» **MATERIAL SUPPLIED**
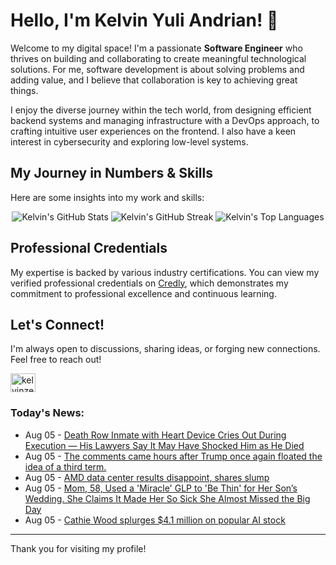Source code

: # Hello, I'm Kelvin Yuli Andrian! 👋

Welcome to my digital space! I'm a passionate **Software Engineer** who thrives on building and collaborating to create meaningful technological solutions. For me, software development is about solving problems and adding value, and I believe that collaboration is key to achieving great things.

I enjoy the diverse journey within the tech world, from designing efficient backend systems and managing infrastructure with a DevOps approach, to crafting intuitive user experiences on the frontend. I also have a keen interest in cybersecurity and exploring low-level systems.

## My Journey in Numbers & Skills

Here are some insights into my work and skills:

<p align="center">
  <img src="https://github-readme-stats.vercel.app/api?username=kelvinzer0&show_icons=true&theme=radical" alt="Kelvin's GitHub Stats" />
  <img src="https://github-readme-streak-stats.herokuapp.com/?user=kelvinzer0&theme=radical" alt="Kelvin's GitHub Streak" />
  <img src="https://github-readme-stats.vercel.app/api/top-langs/?username=kelvinzer0&layout=compact&theme=radical" alt="Kelvin's Top Languages" />
</p>

## Professional Credentials

My expertise is backed by various industry certifications. You can view my verified professional credentials on [Credly](https://www.credly.com/users/kelvin-yuli-andrian/badges), which demonstrates my commitment to professional excellence and continuous learning.

## Let's Connect!

I'm always open to discussions, sharing ideas, or forging new connections. Feel free to reach out!

<p align="left">
    <a href="https://linkedin.com/in/kelvinzero" target="blank"><img align="center" src="https://cdn.jsdelivr.net/npm/simple-icons@3.0.1/icons/linkedin.svg" alt="kelvinzero" height="30" width="40" /></a>
</p>

### Today's News:

<!-- feed start -->
- Aug 05 - [Death Row Inmate with Heart Device Cries Out During Execution — His Lawyers Say It May Have Shocked Him as He Died](https://www.yahoo.com/news/articles/death-row-inmate-heart-device-223140310.html)
- Aug 05 - [The comments came hours after Trump once again floated the idea of a third term.](https://www.yahoo.com/news/videos/comments-came-hours-trump-once-221326436.html)
- Aug 05 - [AMD data center results disappoint, shares slump](https://finance.yahoo.com/news/chipmaker-amd-forecasts-third-quarter-202104473.html)
- Aug 05 - [Mom, 58, Used a 'Miracle' GLP to 'Be Thin' for Her Son’s Wedding. She Claims It Made Her So Sick She Almost Missed the Big Day](https://health.yahoo.com/your-body/weight-management/weight-loss/articles/mom-58-used-miracle-glp-194548296.html)
- Aug 05 - [Cathie Wood splurges $4.1 million on popular AI stock](https://finance.yahoo.com/news/cathie-wood-splurges-4-1-191300323.html)
<!-- feed end -->

---

Thank you for visiting my profile!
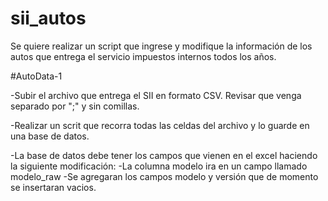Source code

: # sii_autos
Se quiere realizar un script que ingrese y modifique la información de los autos que entrega el servicio impuestos internos todos los años.

#AutoData-1

-Subir el archivo que entrega el SII en formato CSV. Revisar que venga separado por ";" y sin comillas.

-Realizar un scrit que recorra todas las celdas del archivo y lo guarde en una base de datos.

-La base de datos debe tener los campos que vienen en el excel haciendo la siguiente modificación:
        -La columna modelo ira en un campo llamado modelo_raw
        -Se agregaran los campos modelo y versión que de momento se insertaran vacios.
        
        
   
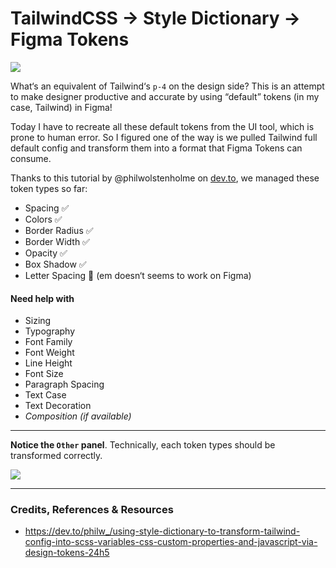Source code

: # TailwindCSS → Style Dictionary → Figma Tokens

![](https://progress-bar.dev/41?title=progress) 

What‘s an equivalent of Tailwind‘s `p-4` on the design side? This is an attempt to make designer productive and accurate by using “default” tokens (in my case, Tailwind) in Figma! 

Today I have to recreate all these default tokens from the UI tool, which is prone to human error. So I figured one of the way is we pulled Tailwind full default config and transform them into a format that Figma Tokens can consume.

Thanks to this tutorial by @philwolstenholme on [dev.to](https://dev.to/philw_/using-style-dictionary-to-transform-tailwind-config-into-scss-variables-css-custom-properties-and-javascript-via-design-tokens-24h5), we managed these token types so far:

- Spacing ✅
- Colors ✅
- Border Radius ✅
- Border Width ✅
- Opacity ✅
- Box Shadow ✅
- Letter Spacing 🐞 (em doesn‘t seems to work on Figma)

#### Need help with
- Sizing
- Typography
- Font Family
- Font Weight
- Line Height
- Font Size
- Paragraph Spacing
- Text Case
- Text Decoration
- _Composition (if available)_

<hr/> 

**Notice the `Other` panel**. Technically, each token types should be transformed correctly.

<kbd><img src="https://user-images.githubusercontent.com/827167/190056452-13f2bd83-63a5-4cba-970a-e92e6126417e.png"/></kbd>

<hr/> 

### Credits, References & Resources

- https://dev.to/philw_/using-style-dictionary-to-transform-tailwind-config-into-scss-variables-css-custom-properties-and-javascript-via-design-tokens-24h5

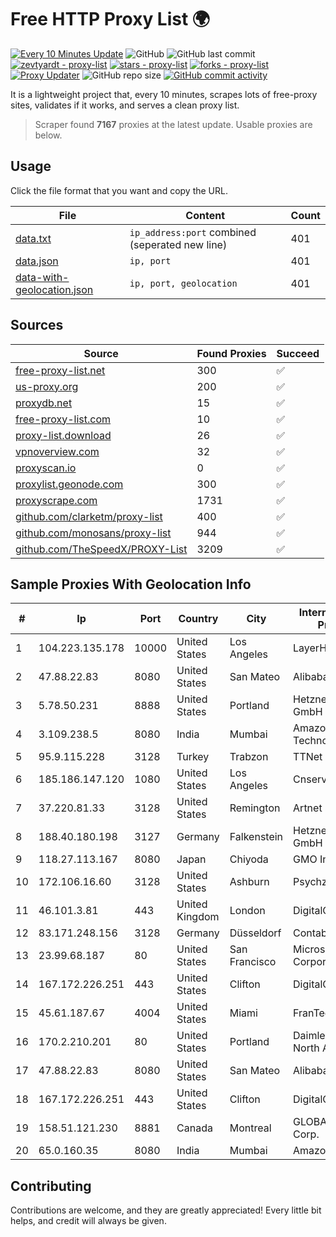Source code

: 
# Free HTTP Proxy List 🌍

[![Every 10 Minutes Update](https://github.com/mertguvencli/http-proxy-list/actions/workflows/main.yml/badge.svg?branch=main)](https://github.com/mertguvencli/http-proxy-list/actions/workflows/main.yml)
![GitHub](https://img.shields.io/github/license/mertguvencli/http-proxy-list)
![GitHub last commit](https://img.shields.io/github/last-commit/mertguvencli/http-proxy-list)
[![zevtyardt - proxy-list](https://img.shields.io/static/v1?label=zevtyardt&message=proxy-list&color=blue&logo=github)](https://github.com/zevtyardt/proxy-list "Go to GitHub repo")
[![stars - proxy-list](https://img.shields.io/github/stars/zevtyardt/proxy-list?style=social)](https://github.com/zevtyardt/proxy-list)
[![forks - proxy-list](https://img.shields.io/github/forks/zevtyardt/proxy-list?style=social)](https://github.com/zevtyardt/proxy-list)
[![Proxy Updater](https://github.com/zevtyardt/proxy-list/workflows/Proxy%20Updater/badge.svg)](https://github.com/zevtyardt/proxy-list/actions?query=workflow:"Proxy+Updater")
![GitHub repo size](https://img.shields.io/github/repo-size/zevtyardt/proxy-list)
[![GitHub commit activity](https://img.shields.io/github/commit-activity/m/zevtyardt/proxy-list?logo=commits)](https://github.com/zevtyardt/proxy-list/commits/main)

It is a lightweight project that, every 10 minutes, scrapes lots of free-proxy sites, validates if it works, and serves a clean proxy list.

> Scraper found **7167** proxies at the latest update. Usable proxies are below.

## Usage

Click the file format that you want and copy the URL.

|File|Content|Count|
|----|-------|-----|
|[data.txt](https://raw.githubusercontent.com/mertguvencli/http-proxy-list/main/proxy-list/data.txt)|`ip_address:port` combined (seperated new line)|401|
|[data.json](https://raw.githubusercontent.com/mertguvencli/http-proxy-list/main/proxy-list/data.json)|`ip, port`|401|
|[data-with-geolocation.json](https://raw.githubusercontent.com/mertguvencli/http-proxy-list/main/proxy-list/data-with-geolocation.json)|`ip, port, geolocation`|401|

## Sources

|Source|Found Proxies|Succeed|
|------|-------------|-------|
|[free-proxy-list.net](https://free-proxy-list.net)|300|✅|
|[us-proxy.org](https://www.us-proxy.org)|200|✅|
|[proxydb.net](http://proxydb.net)|15|✅|
|[free-proxy-list.com](https://free-proxy-list.com/?page=&port=&type%5B%5D=http&type%5B%5D=https&up_time=0&search=Search)|10|✅|
|[proxy-list.download](https://www.proxy-list.download/HTTP)|26|✅|
|[vpnoverview.com](https://vpnoverview.com/privacy/anonymous-browsing/free-proxy-servers)|32|✅|
|[proxyscan.io](https://www.proxyscan.io)|0|✅|
|[proxylist.geonode.com](https://proxylist.geonode.com/api/proxy-list?limit=300&page=1&sort_by=lastChecked&sort_type=desc&protocols=http,https)|300|✅|
|[proxyscrape.com](https://api.proxyscrape.com/v2/?request=displayproxies&protocol=http&timeout=10000&country=all&ssl=all&anonymity=all)|1731|✅|
|[github.com/clarketm/proxy-list](https://raw.githubusercontent.com/clarketm/proxy-list/master/proxy-list-raw.txt)|400|✅|
|[github.com/monosans/proxy-list](https://raw.githubusercontent.com/monosans/proxy-list/main/proxies/http.txt)|944|✅|
|[github.com/TheSpeedX/PROXY-List](https://raw.githubusercontent.com/TheSpeedX/PROXY-List/master/http.txt)|3209|✅|


## Sample Proxies With Geolocation Info

|#|Ip|Port|Country|City|Internet Service Provider|
|-|--|----|-------|----|-------------------------|
|1|104.223.135.178|10000|United States|Los Angeles|LayerHost|
|2|47.88.22.83|8080|United States|San Mateo|Alibaba.com LLC|
|3|5.78.50.231|8888|United States|Portland|Hetzner Online GmbH|
|4|3.109.238.5|8080|India|Mumbai|Amazon Technologies Inc.|
|5|95.9.115.228|3128|Turkey|Trabzon|TTNet A.S.|
|6|185.186.147.120|1080|United States|Los Angeles|Cnservers LLC|
|7|37.220.81.33|3128|United States|Remington|Artnet Sp. z o.o.|
|8|188.40.180.198|3127|Germany|Falkenstein|Hetzner Online GmbH|
|9|118.27.113.167|8080|Japan|Chiyoda|GMO Internet, Inc.|
|10|172.106.16.60|3128|United States|Ashburn|Psychz Networks|
|11|46.101.3.81|443|United Kingdom|London|DigitalOcean, LLC|
|12|83.171.248.156|3128|Germany|Düsseldorf|Contabo GmbH|
|13|23.99.68.187|80|United States|San Francisco|Microsoft Corporation|
|14|167.172.226.251|443|United States|Clifton|DigitalOcean, LLC|
|15|45.61.187.67|4004|United States|Miami|FranTech Solutions|
|16|170.2.210.201|80|United States|Portland|Daimler Trucks of North America LLC|
|17|47.88.22.83|8080|United States|San Mateo|Alibaba.com LLC|
|18|167.172.226.251|443|United States|Clifton|DigitalOcean, LLC|
|19|158.51.121.230|8881|Canada|Montreal|GLOBALTELEHOST Corp.|
|20|65.0.160.35|8080|India|Mumbai|Amazon.com|



## Contributing

Contributions are welcome, and they are greatly appreciated! Every
little bit helps, and credit will always be given.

» **WORK TO BE COMPLETED**
For every line above that includes the string "Hetzner", copy the line.

» **RESPONSE**
|3|5.78.50.231|8888|United States|Portland|Hetzner Online GmbH|
|8|188.40.180.198|3127|Germany|Falkenstein|Hetzner Online GmbH|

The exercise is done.